**Work instructions:**
Filter the records below, keeping only lines with the string "Context".

**The data:**
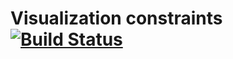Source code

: # Visualization constraints [![Build Status](https://travis-ci.org/domoritz/small-vis-constraints.svg?branch=master)](https://travis-ci.org/domoritz/small-vis-constraints)
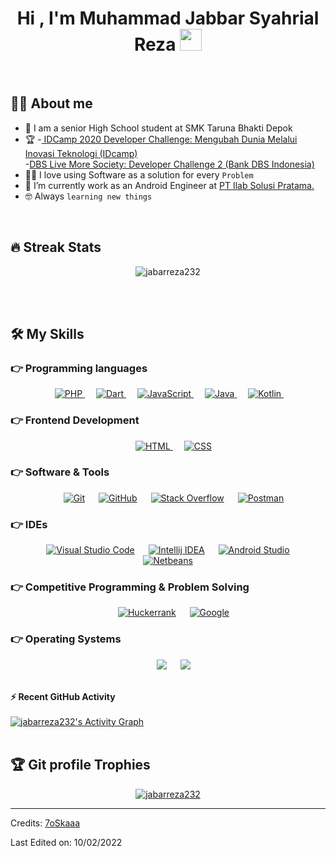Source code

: <h1 align="center">Hi , I'm Muhammad Jabbar Syahrial Reza <img src="https://media.giphy.com/media/hvRJCLFzcasrR4ia7z/giphy.gif" width="35"></h1>



<br>



## :sassy_man:  About me
- :school: I am a senior High School student at SMK Taruna Bhakti Depok
- :trophy: -<a href="https://www.dicoding.com/challenges/619" target="_blank"> IDCamp 2020 Developer Challenge: Mengubah Dunia Melalui Inovasi Teknologi (IDcamp)</a><br>
	 -<a href="https://www.dicoding.com/challenges/333">DBS Live More Society: Developer Challenge 2 (Bank DBS Indonesia)</a>
- :technologist: I love using Software as a solution for every `Problem`
- :briefcase: I’m currently work as an Android Engineer at   <a href="https://www.ilabsolusi.com/" target="_blank">PT Ilab Solusi Pratama.</a>
- :nerd_face: Always `learning new things`

<br>

## 🔥 Streak Stats
<p align="center"><img src="https://github-readme-streak-stats.herokuapp.com/?user=jabarreza232&theme=algolia" alt="jabarreza232" /></p>

<br>
<br>




## 🛠️ My Skills

### 👉 Programming languages

<p align="center"> 
  &emsp; 
  <a href="https://www.php.net/" target="_blank"> 
    <img alt="PHP" src="https://img.shields.io/badge/PHP-777BB4?style=for-the-badge&logo=php&logoColor=white">
  </a> 
  &emsp;
  <a href="https://dart.dev/" target="_blank"> 
    <img alt="Dart" src="https://img.shields.io/badge/Dart-0175C2?style=for-the-badge&logo=dart&logoColor=white">
  </a> 
  &emsp;
  <a href="https://developer.mozilla.org/en-US/docs/Web/JavaScript" target="_blank"> 
     <img alt="JavaScript" src="https://img.shields.io/badge/JavaScript%20-%23F7DF1E.svg?style=plastic&logo=javascript&logoColor=black">
   </a>
  &emsp;
  <a href="https://www.java.com" target="_blank"> 
    <img alt="Java" src="https://img.shields.io/badge/Java-%23007396.svg?style=plastic&logo=java&logoColor=white">
  </a>
  &emsp;
 <a href="https://kotlinlang.org" target="_blank"> 
    <img alt="Kotlin" src="https://img.shields.io/badge/Kotlin-0095D5?&style=for-the-badge&logo=kotlin&logoColor=white">
  </a>
  &emsp;
</p>

### 👉 Frontend Development
<p align="center"> 
  &emsp; 
  <a href="https://www.w3.org/html/" target="_blank"> 
   <img alt="HTML" src="https://img.shields.io/badge/HTML5%20-%23E34F26.svg?style=plastic&logo=html5&logoColor=white">
  </a>   
  &emsp;
  <a href="https://www.w3schools.com/css/" target="_blank">
    <img alt="CSS" src="https://img.shields.io/badge/CSS%20-%231572B6.svg?style=plastic&logo=css3&logoColor=white">
  </a> 

</p>

 ### 👉 Software & Tools
 
<p align="center">
  &emsp;
    <a href="#"><img alt="Git" src="https://img.shields.io/badge/Git%20-%23F05033.svg?style=plastic&logo=git&logoColor=white"></a>
  &emsp;
    <a href="#"><img alt="GitHub" src="https://img.shields.io/badge/github-%23181717.svg?style=plastic&logo=github&logoColor=white"></a>
  &emsp;
    <a href="#"><img alt="Stack Overflow" src="https://img.shields.io/badge/-Stack%20Overflow-FE7A16?style=plastic&logo=stack-overflow&logoColor=white"></a>
  &emsp;
    <a href="#"><img alt="Postman" src="https://img.shields.io/badge/Postman-FF6C37?style=for-the-badge&logo=postman&logoColor=white"></a>
</p>

 ### 👉 IDEs
 
<p align="center">
  &emsp;
    <a href="#"><img alt="Visual Studio Code" src="https://img.shields.io/badge/Visual%20Studio%20Code-0078d7.svg?style=plastic&logo=visual-studio-code&logoColor=white"></a>
  &emsp;
    <a href="#"><img alt="Intellij IDEA" src="https://img.shields.io/badge/IntelliJ_IDEA-000000.svg?style=for-the-badge&logo=intellij-idea&logoColor=white" /></a>
  &emsp;
    <a href="#"><img alt="Android Studio" src="https://img.shields.io/badge/Android_Studio-3DDC84?style=for-the-badge&logo=android-studio&logoColor=white" /></a>
  &emsp;
    <a href="#"><img alt="Netbeans" src="https://img.shields.io/badge/apache%20netbeans-1B6AC6?style=for-the-badge&logo=apache%20netbeans%20IDE&logoColor=white" /></a>
</p>

 ### 👉 Competitive Programming & Problem Solving
 
<p align="center">
&emsp;
    <a href="#"><img alt = "Huckerrank" src="https://img.shields.io/badge/hackerrank-%232EC866.svg?style=plastic&logo=hackerrank&logoColor=white" /></a>
  &emsp;
    <a href="#"><img alt = "Google" src="https://img.shields.io/badge/google-%234285F4.svg?style=plastic&logo=google&logoColor=white" /></a>
</p>

 ### 👉 Operating Systems
 
<p align="center">
  &emsp;
    <a href="#"><img src="https://img.shields.io/badge/Windows-0078D6?style=plastic&logo=windows&logoColor=white"></a>
      &emsp;
    <a href="#"><img src="https://img.shields.io/badge/Android-3DDC84?style=for-the-badge&logo=android&logoColor=white"></a>
</p>

<br/>

  <summary><b>⚡ Recent GitHub Activity</b></summary>
  <br/>
   <a href="https://github.com/jabarreza232"><img alt="jabarreza232's Activity Graph" src="https://activity-graph.herokuapp.com/graph?username=jabarreza232&custom_title=jabarreza232's%20Contribution%20Graph&theme=react-dark" /></a>
  <br/>


<br/>

## :trophy: Git profile Trophies

<p align="center"> <a href="https://github.com/ryo-ma/github-profile-trophy"><img src="https://github-profile-trophy.vercel.app/?username=jabarreza232&layout=compact&theme=algolia" alt="jabarreza232" /></a> </p>

-----
Credits: [7oSkaaa](https://github.com/7oSkaaa)

Last Edited on: 10/02/2022
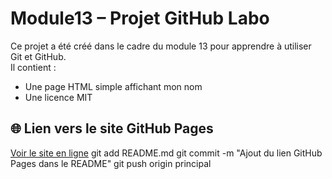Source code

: # Module13 – Projet GitHub Labo

Ce projet a été créé dans le cadre du module 13 pour apprendre à utiliser Git et GitHub.  
Il contient :
- Une page HTML simple affichant mon nom
- Une licence MIT
## 🌐 Lien vers le site GitHub Pages

[Voir le site en ligne](https://abdelhakbensalem.github.io/module13/)
git add README.md
git commit -m "Ajout du lien GitHub Pages dans le README"
git push origin principal
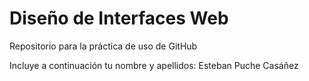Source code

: # Diseño de Interfaces Web
Repositorio para la práctica de uso de GitHub

Incluye a continuación tu nombre y apellidos:
Esteban Puche Casáñez
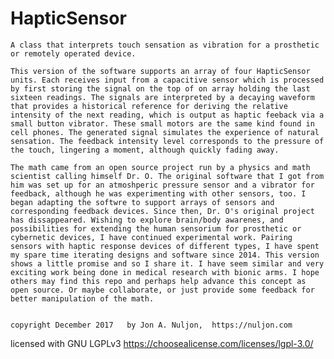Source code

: 
# HapticSensor

    A class that interprets touch sensation as vibration for a prosthetic or remotely operated device.

    This version of the software supports an array of four HapticSensor units. Each receives input from a capacitive sensor which is processed by first storing the signal on the top of on array holding the last sixteen readings. The signals are interpreted by a decaying waveform that provides a historical reference for deriving the relative intensity of the next reading, which is output as haptic feeback via a small button vibrator. These small motors are the same kind found in cell phones. The generated signal simulates the experience of natural sensation. The feedback intensity level corresponds to the pressure of the touch, lingering a moment, although quickly fading away.

    The math came from an open source project run by a physics and math scientist calling himself Dr. O. The original software that I got from him was set up for an atmoshperic pressure sensor and a vibrator for feedback, although he was experimenting with other sensors, too. I began adapting the softwre to support arrays of sensors and corresponding feedback devices. Since then, Dr. O's original project has dissappeared. Wishing to explore brain/body awarenes, and possibilities for extending the human sensorium for prosthetic or cybernetic devices, I have continued experimental work. Pairing sensors with haptic response devices of different types, I have spent my spare time iterating designs and software since 2014. This version shows a little promise and so I share it. I have seem similar and very exciting work being done in medical research with bionic arms. I hope others may find this repo and perhaps help advance this concept as open source. Or maybe collaborate, or just provide some feedback for better manipulation of the math.


    copyright December 2017   by Jon A. Nuljon,  https://nuljon.com
   licensed with GNU LGPLv3 https://choosealicense.com/licenses/lgpl-3.0/

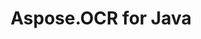 ---
title: Aspose.OCR for Java
type: docs
weight: 11
url: /java/
keywords: 
description: 
is_root: true
---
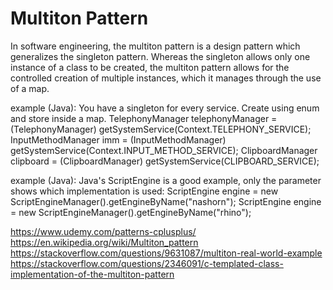 # Multiton Pattern

In software engineering, the multiton pattern is a design pattern which generalizes the singleton pattern. Whereas the singleton allows
only one instance of a class to be created, the multiton pattern allows for the controlled creation of multiple instances, which it
manages through the use of a map.

example (Java): You have a singleton for every service. Create using enum and store inside a map.
TelephonyManager telephonyManager = (TelephonyManager) getSystemService(Context.TELEPHONY_SERVICE);
InputMethodManager imm = (InputMethodManager) getSystemService(Context.INPUT_METHOD_SERVICE);
ClipboardManager clipboard = (ClipboardManager) getSystemService(CLIPBOARD_SERVICE);

example (Java): Java's ScriptEngine is a good example, only the parameter shows which implementation is used:
ScriptEngine engine = new ScriptEngineManager().getEngineByName("nashorn");
ScriptEngine engine = new ScriptEngineManager().getEngineByName("rhino");

https://www.udemy.com/patterns-cplusplus/
https://en.wikipedia.org/wiki/Multiton_pattern
https://stackoverflow.com/questions/9631087/multiton-real-world-example
https://stackoverflow.com/questions/2346091/c-templated-class-implementation-of-the-multiton-pattern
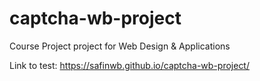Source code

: # captcha-wb-project
Course Project project for Web Design &amp; Applications

Link to test: https://safinwb.github.io/captcha-wb-project/
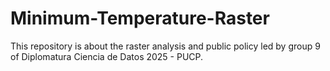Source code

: # Minimum-Temperature-Raster
This repository is about the raster analysis and public policy led by group 9 of Diplomatura Ciencia de Datos 2025 - PUCP.
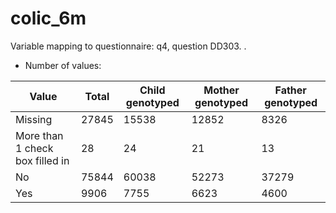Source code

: # colic_6m
Variable mapping to questionnaire: q4, question DD303.
.
- Number of values:

| Value | Total | Child genotyped | Mother genotyped | Father genotyped |
| ----- | ----- | --------------- | ---------------- | ---------------- |
| Missing | 27845 | 15538 | 12852 | 8326 |
| More than 1 check box filled in | 28 | 24 | 21 |13 |
| No | 75844 | 60038 | 52273 |37279 |
| Yes | 9906 | 7755 | 6623 |4600 |



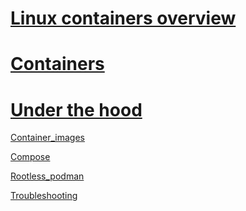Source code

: # [Linux containers overview ](Readme.md)

# [Containers](Containers.md)

# [Under the hood](Under_the_hood.md)

[Container_images](Container_images.md)

[Compose](Compose.md)

[Rootless_podman](Rootless_podman.md)

[Troubleshooting](Troubleshooting.md)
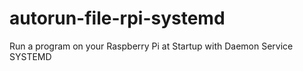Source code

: # autorun-file-rpi-systemd
Run a program on your Raspberry Pi at Startup with Daemon Service SYSTEMD
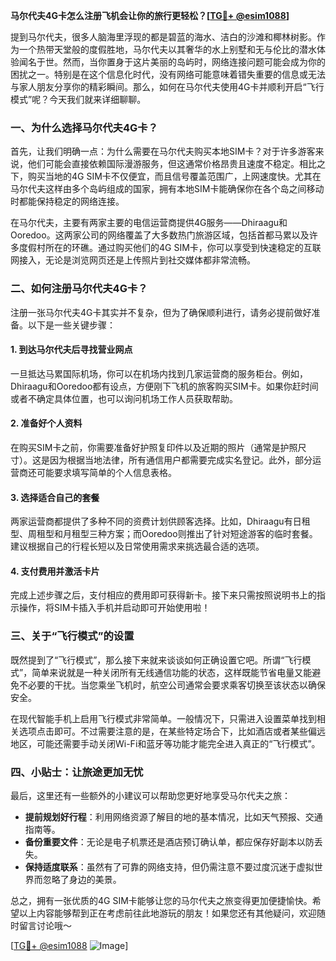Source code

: **马尔代夫4G卡怎么注册飞机会让你的旅行更轻松？[[TG💪+ @esim1088](https://t.me/s/esim1088)]**

提到马尔代夫，很多人脑海里浮现的都是碧蓝的海水、洁白的沙滩和椰林树影。作为一个热带天堂般的度假胜地，马尔代夫以其奢华的水上别墅和无与伦比的潜水体验闻名于世。然而，当你置身于这片美丽的岛屿时，网络连接问题可能会成为你的困扰之一。特别是在这个信息化时代，没有网络可能意味着错失重要的信息或无法与家人朋友分享你的精彩瞬间。那么，如何在马尔代夫使用4G卡并顺利开启“飞行模式”呢？今天我们就来详细聊聊。

### 一、为什么选择马尔代夫4G卡？

首先，让我们明确一点：为什么需要在马尔代夫购买本地SIM卡？对于许多游客来说，他们可能会直接依赖国际漫游服务，但这通常价格昂贵且速度不稳定。相比之下，购买当地的4G SIM卡不仅便宜，而且信号覆盖范围广，上网速度快。尤其在马尔代夫这样由多个岛屿组成的国家，拥有本地SIM卡能确保你在各个岛之间移动时都能保持稳定的网络连接。

在马尔代夫，主要有两家主要的电信运营商提供4G服务——Dhiraagu和Ooredoo。这两家公司的网络覆盖了大多数热门旅游区域，包括首都马累以及许多度假村所在的环礁。通过购买他们的4G SIM卡，你可以享受到快速稳定的互联网接入，无论是浏览网页还是上传照片到社交媒体都非常流畅。

### 二、如何注册马尔代夫4G卡？

注册一张马尔代夫4G卡其实并不复杂，但为了确保顺利进行，请务必提前做好准备。以下是一些关键步骤：

#### 1. 到达马尔代夫后寻找营业网点

一旦抵达马累国际机场，你可以在机场内找到几家运营商的服务柜台。例如，Dhiraagu和Ooredoo都有设点，方便刚下飞机的旅客购买SIM卡。如果你赶时间或者不确定具体位置，也可以询问机场工作人员获取帮助。

#### 2. 准备好个人资料

在购买SIM卡之前，你需要准备好护照复印件以及近期的照片（通常是护照尺寸）。这是因为根据当地法律，所有通信用户都需要完成实名登记。此外，部分运营商还可能要求填写简单的个人信息表格。

#### 3. 选择适合自己的套餐

两家运营商都提供了多种不同的资费计划供顾客选择。比如，Dhiraagu有日租型、周租型和月租型三种方案；而Ooredoo则推出了针对短途游客的临时套餐。建议根据自己的行程长短以及日常使用需求来挑选最合适的选项。

#### 4. 支付费用并激活卡片

完成上述步骤之后，支付相应的费用即可获得新卡。接下来只需按照说明书上的指示操作，将SIM卡插入手机并启动即可开始使用啦！

### 三、关于“飞行模式”的设置

既然提到了“飞行模式”，那么接下来就来谈谈如何正确设置它吧。所谓“飞行模式”，简单来说就是一种关闭所有无线通信功能的状态，这样既能节省电量又能避免不必要的干扰。当您乘坐飞机时，航空公司通常会要求乘客切换至该状态以确保安全。

在现代智能手机上启用飞行模式非常简单。一般情况下，只需进入设置菜单找到相关选项点击即可。不过需要注意的是，在某些特定场合下，比如酒店或者某些偏远地区，可能还需要手动关闭Wi-Fi和蓝牙等功能才能完全进入真正的“飞行模式”。

### 四、小贴士：让旅途更加无忧

最后，这里还有一些额外的小建议可以帮助您更好地享受马尔代夫之旅：

- **提前规划好行程**：利用网络资源了解目的地的基本情况，比如天气预报、交通指南等。
- **备份重要文件**：无论是电子机票还是酒店预订确认单，都应保存好副本以防丢失。
- **保持适度联系**：虽然有了可靠的网络支持，但仍需注意不要过度沉迷于虚拟世界而忽略了身边的美景。

总之，拥有一张优质的4G SIM卡能够让您的马尔代夫之旅变得更加便捷愉快。希望以上内容能够帮到正在考虑前往此地游玩的朋友！如果您还有其他疑问，欢迎随时留言讨论哦～

[[TG💪+ @esim1088](https://t.me/s/esim1088) ![Image](https://i.postimg.cc/4NQfJmqS/Snipaste-2025-05-13-00-14-12.png)]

**Written solution:**
TelephonyManager telephonyManager = (TelephonyManager) getSystemService(Context.TELEPHONY_SERVICE);
InputMethodManager imm = (InputMethodManager) getSystemService(Context.INPUT_METHOD_SERVICE);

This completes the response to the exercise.